=== RECORDS SUPPLIED ===

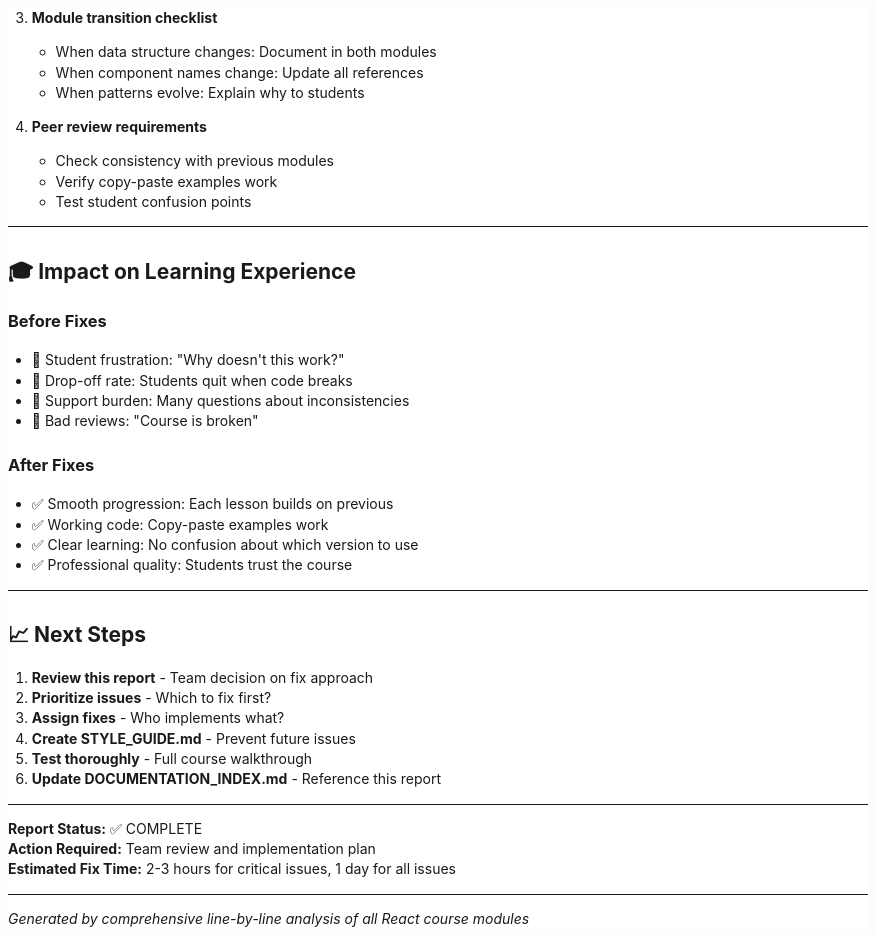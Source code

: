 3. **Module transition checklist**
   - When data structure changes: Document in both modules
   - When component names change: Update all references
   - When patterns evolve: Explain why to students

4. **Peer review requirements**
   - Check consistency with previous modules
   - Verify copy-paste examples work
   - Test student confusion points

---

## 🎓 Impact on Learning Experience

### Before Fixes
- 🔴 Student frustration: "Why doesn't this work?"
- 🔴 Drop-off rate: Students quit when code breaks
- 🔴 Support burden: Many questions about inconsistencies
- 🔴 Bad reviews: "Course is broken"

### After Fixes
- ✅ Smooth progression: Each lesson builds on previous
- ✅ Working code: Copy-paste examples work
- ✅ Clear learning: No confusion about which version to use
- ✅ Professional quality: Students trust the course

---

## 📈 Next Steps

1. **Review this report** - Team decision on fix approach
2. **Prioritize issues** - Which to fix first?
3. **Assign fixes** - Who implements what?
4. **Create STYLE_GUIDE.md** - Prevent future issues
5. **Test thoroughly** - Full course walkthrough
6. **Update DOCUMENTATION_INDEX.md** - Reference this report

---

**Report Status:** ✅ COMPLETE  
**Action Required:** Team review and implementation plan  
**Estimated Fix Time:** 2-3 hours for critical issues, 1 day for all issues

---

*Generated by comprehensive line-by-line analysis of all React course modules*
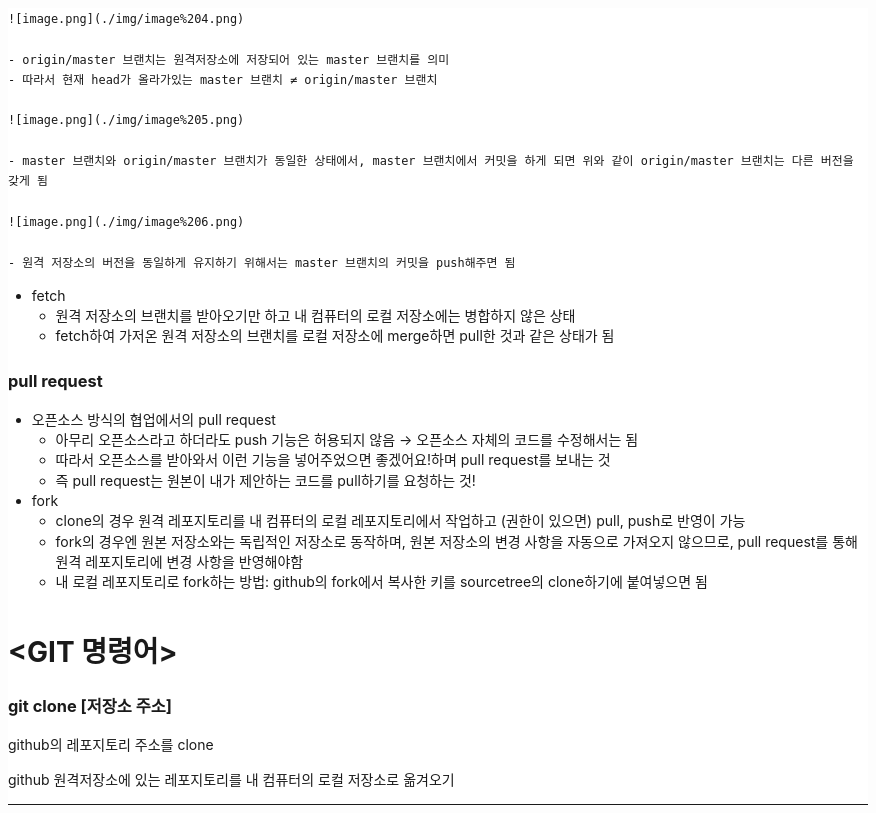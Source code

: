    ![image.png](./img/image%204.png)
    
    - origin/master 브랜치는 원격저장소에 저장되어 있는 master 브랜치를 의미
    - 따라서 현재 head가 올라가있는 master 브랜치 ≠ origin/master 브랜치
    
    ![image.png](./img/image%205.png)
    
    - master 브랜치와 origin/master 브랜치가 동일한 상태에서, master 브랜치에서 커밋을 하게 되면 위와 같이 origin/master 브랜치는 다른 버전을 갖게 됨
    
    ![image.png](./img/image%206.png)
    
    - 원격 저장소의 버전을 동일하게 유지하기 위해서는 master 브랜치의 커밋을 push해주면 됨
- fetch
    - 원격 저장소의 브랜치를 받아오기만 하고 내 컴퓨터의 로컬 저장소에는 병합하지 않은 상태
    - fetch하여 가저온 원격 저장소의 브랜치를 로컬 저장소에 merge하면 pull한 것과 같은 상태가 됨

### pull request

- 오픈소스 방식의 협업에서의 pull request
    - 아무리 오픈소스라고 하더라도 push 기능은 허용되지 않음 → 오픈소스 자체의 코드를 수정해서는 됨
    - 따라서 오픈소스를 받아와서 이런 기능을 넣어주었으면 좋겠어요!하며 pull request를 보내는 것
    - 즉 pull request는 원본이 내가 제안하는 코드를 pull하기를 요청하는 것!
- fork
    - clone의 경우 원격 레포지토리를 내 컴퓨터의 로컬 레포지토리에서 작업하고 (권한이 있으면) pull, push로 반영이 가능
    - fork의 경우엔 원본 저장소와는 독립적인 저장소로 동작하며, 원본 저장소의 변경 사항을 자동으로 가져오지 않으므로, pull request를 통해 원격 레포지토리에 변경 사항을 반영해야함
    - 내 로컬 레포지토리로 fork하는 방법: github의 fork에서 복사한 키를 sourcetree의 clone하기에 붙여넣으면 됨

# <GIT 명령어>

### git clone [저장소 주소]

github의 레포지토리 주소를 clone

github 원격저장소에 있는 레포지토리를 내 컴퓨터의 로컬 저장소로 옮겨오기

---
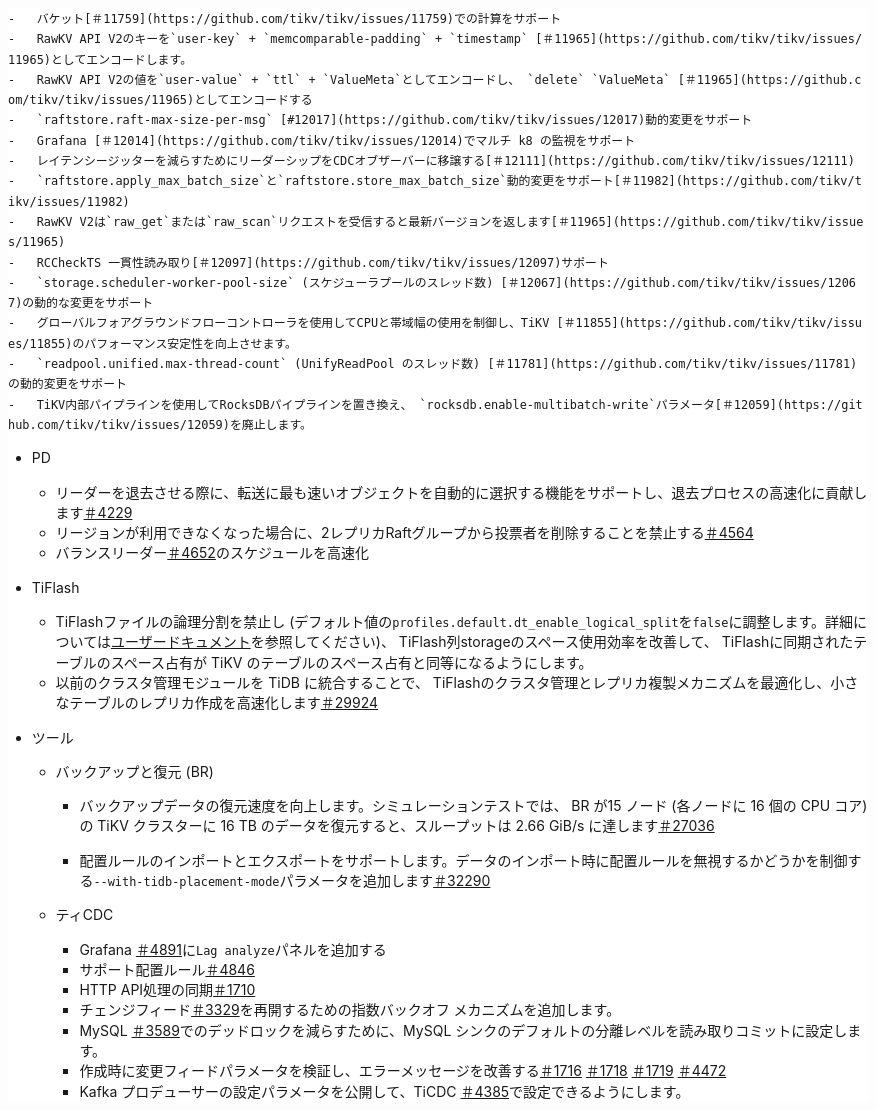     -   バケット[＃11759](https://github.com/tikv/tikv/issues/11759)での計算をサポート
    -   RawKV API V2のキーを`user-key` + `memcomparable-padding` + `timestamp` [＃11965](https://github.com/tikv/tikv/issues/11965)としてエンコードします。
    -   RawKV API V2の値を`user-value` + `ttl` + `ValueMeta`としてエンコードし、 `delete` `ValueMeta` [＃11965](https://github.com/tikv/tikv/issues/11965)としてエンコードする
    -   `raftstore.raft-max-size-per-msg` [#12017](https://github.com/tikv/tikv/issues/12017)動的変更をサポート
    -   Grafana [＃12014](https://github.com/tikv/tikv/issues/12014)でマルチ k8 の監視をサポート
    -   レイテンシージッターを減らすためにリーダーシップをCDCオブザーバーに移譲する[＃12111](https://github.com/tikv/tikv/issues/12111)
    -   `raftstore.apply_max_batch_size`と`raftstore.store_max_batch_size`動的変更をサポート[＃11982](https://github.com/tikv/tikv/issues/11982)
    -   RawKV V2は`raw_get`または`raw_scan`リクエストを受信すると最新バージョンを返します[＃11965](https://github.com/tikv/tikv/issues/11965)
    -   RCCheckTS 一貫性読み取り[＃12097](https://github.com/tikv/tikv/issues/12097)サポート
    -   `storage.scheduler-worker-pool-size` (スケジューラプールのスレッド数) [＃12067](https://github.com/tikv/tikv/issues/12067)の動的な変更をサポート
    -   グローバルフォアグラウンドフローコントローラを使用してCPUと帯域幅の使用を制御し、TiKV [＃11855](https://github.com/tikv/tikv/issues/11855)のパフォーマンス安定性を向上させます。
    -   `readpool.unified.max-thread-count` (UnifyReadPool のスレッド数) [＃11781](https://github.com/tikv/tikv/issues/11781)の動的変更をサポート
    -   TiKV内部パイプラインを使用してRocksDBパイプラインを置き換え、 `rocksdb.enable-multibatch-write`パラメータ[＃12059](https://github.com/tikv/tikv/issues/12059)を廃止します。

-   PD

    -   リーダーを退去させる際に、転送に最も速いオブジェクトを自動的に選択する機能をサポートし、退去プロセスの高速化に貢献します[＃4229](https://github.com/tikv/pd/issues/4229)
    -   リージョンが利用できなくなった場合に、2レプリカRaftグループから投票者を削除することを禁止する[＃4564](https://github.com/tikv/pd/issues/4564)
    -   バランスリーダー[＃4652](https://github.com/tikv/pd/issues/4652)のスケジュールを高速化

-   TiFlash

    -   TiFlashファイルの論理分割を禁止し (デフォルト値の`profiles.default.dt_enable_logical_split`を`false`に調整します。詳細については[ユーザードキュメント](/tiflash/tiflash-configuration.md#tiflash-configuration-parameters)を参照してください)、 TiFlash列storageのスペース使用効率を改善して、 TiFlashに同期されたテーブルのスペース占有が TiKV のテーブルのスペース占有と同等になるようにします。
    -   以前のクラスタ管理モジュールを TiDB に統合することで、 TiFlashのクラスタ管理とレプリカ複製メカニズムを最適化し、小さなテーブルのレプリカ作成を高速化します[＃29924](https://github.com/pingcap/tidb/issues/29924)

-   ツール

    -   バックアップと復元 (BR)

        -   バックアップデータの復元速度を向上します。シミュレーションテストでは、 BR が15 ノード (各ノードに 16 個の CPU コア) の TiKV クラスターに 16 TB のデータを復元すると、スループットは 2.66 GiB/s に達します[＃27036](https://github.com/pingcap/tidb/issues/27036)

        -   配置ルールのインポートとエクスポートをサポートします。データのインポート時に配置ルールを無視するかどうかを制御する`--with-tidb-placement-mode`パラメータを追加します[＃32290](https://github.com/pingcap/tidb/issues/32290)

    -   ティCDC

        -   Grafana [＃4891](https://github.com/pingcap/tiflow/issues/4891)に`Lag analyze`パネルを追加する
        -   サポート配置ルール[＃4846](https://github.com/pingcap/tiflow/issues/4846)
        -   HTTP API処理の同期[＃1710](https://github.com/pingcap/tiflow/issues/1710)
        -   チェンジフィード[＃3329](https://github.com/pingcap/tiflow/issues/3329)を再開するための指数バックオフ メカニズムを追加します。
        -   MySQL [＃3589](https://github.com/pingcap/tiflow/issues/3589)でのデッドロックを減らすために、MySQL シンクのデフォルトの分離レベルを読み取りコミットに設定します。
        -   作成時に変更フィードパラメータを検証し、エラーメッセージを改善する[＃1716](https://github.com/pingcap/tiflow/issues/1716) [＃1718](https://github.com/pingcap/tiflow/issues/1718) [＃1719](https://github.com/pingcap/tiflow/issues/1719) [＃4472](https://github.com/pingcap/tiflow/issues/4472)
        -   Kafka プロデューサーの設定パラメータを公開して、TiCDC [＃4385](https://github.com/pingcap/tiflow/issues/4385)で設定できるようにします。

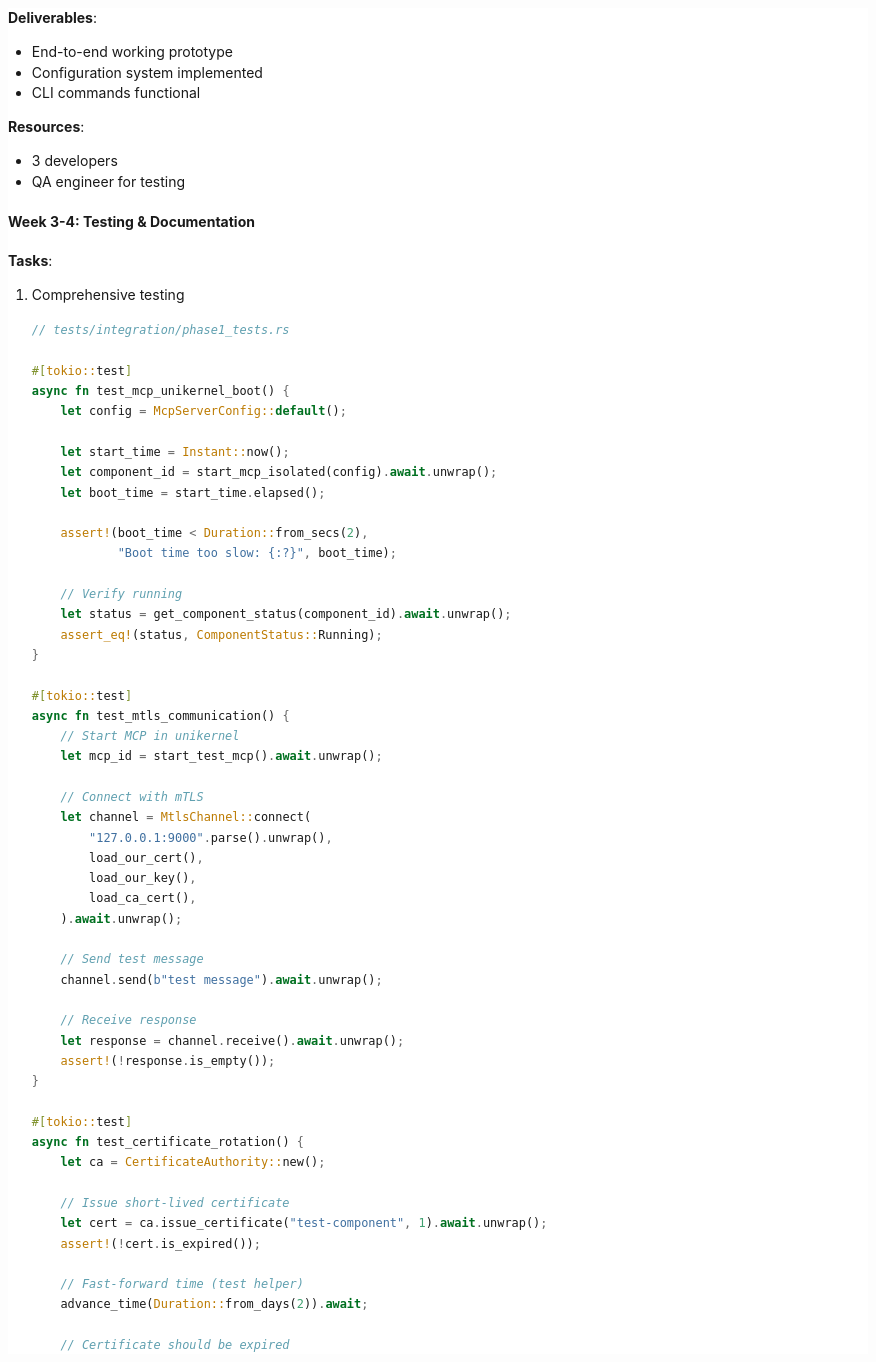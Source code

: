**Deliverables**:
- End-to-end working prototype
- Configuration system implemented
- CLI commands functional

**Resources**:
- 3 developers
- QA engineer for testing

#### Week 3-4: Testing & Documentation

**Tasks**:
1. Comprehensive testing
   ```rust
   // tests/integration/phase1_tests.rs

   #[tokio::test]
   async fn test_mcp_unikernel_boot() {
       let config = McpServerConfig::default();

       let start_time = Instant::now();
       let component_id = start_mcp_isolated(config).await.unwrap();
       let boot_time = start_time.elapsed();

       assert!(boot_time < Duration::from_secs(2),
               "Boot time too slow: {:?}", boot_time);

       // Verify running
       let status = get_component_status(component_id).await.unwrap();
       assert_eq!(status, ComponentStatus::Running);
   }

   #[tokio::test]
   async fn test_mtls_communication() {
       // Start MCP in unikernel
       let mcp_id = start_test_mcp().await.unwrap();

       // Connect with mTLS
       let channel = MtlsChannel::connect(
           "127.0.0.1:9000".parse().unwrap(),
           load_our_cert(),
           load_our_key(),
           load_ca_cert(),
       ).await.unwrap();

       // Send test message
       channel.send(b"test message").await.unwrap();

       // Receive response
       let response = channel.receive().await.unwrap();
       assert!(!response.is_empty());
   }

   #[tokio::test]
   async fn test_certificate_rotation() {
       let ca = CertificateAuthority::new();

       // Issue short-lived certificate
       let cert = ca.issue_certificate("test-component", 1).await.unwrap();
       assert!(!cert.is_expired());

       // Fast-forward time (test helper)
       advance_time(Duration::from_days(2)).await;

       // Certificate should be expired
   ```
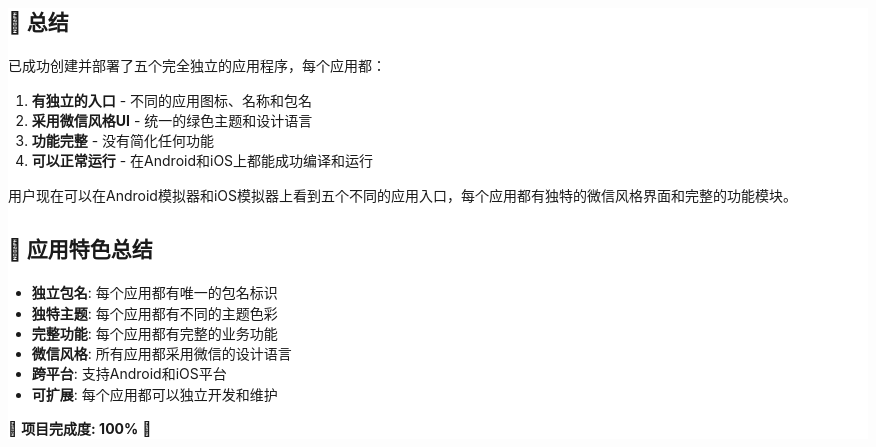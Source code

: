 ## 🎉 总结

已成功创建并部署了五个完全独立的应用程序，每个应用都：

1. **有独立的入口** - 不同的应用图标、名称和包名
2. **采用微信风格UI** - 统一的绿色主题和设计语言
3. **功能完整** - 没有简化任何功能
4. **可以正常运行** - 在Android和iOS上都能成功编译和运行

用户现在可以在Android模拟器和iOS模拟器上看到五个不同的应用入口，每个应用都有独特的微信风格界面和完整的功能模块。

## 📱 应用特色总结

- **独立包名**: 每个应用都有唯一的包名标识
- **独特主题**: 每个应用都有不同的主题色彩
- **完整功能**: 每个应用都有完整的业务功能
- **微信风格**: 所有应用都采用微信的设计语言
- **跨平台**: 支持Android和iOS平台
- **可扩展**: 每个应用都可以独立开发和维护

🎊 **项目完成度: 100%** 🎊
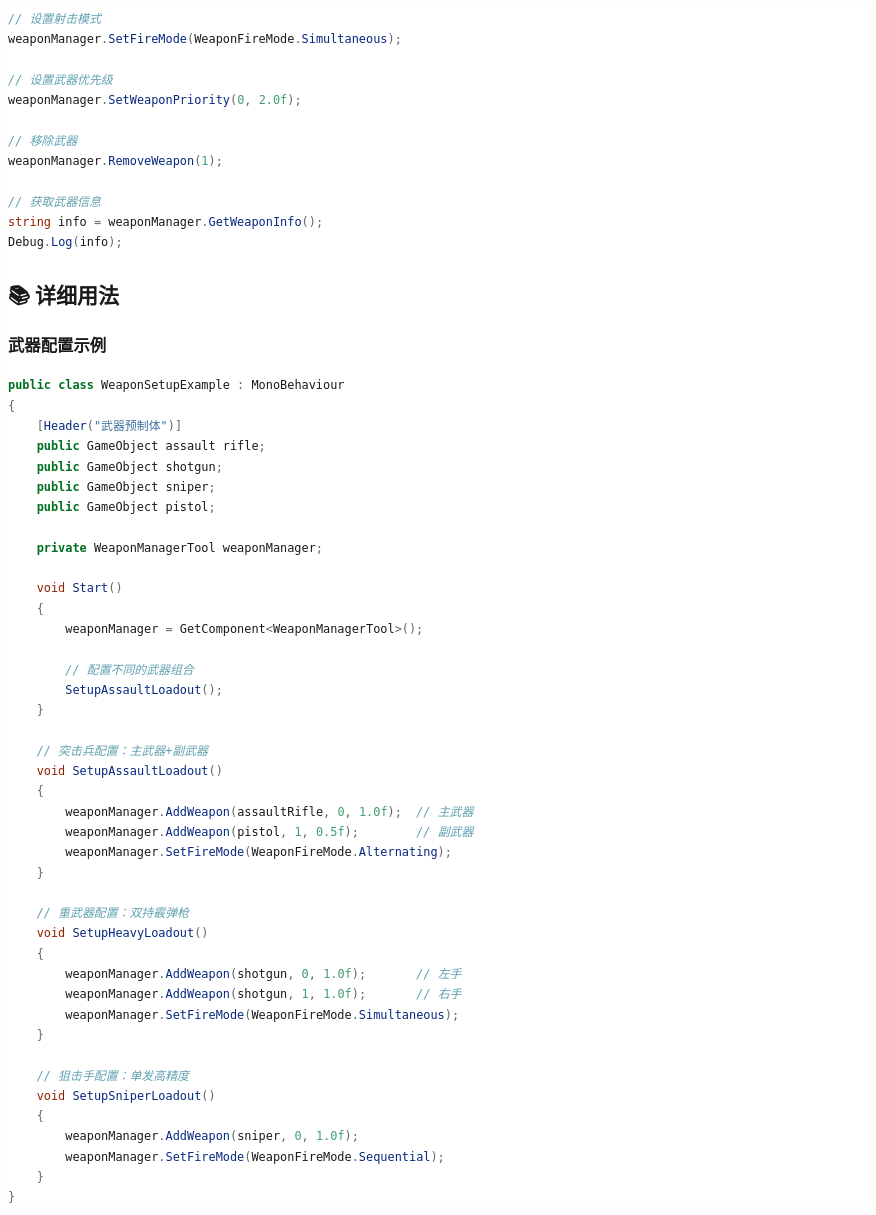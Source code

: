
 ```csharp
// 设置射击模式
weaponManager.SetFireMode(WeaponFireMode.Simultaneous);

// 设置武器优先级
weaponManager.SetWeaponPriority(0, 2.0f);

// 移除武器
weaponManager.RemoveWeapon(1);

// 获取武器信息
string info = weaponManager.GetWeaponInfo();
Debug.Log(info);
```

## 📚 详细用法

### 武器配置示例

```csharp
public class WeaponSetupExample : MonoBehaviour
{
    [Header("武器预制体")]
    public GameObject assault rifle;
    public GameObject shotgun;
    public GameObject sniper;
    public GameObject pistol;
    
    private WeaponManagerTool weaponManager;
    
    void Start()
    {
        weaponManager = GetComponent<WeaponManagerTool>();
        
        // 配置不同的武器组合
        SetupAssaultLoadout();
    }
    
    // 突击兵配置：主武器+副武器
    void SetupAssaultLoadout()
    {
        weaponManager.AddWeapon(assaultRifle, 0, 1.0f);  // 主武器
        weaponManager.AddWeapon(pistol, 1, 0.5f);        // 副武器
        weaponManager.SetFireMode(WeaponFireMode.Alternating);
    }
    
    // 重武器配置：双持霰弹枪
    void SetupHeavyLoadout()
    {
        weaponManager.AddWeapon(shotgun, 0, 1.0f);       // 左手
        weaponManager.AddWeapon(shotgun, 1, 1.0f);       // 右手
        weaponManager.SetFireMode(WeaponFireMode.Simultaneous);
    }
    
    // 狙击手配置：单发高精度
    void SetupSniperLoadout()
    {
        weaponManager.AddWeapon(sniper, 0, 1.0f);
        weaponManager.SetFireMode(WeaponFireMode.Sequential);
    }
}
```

===

- **TASK DESCRIPTION**:
The response is to contain exactly the lines from the beginning of the data through the line containing "- ✅ Clear learning: No", both ends included, and nothing else; omit the pictures.

- **EXERCISE OUTPUT**:
Source code

: 3. **Module transition checklist**
   - When data structure changes: Document in both modules
   - When component names change: Update all references
   - When patterns evolve: Explain why to students

4. **Peer review requirements**
   - Check consistency with previous modules
   - Verify copy-paste examples work
   - Test student confusion points

---

## 🎓 Impact on Learning Experience

### Before Fixes
- 🔴 Student frustration: "Why doesn't this work?"
- 🔴 Drop-off rate: Students quit when code breaks
- 🔴 Support burden: Many questions about inconsistencies
- 🔴 Bad reviews: "Course is broken"

### After Fixes
- ✅ Smooth progression: Each lesson builds on previous
- ✅ Working code: Copy-paste examples work
- ✅ Clear learning: No confusion about which version to use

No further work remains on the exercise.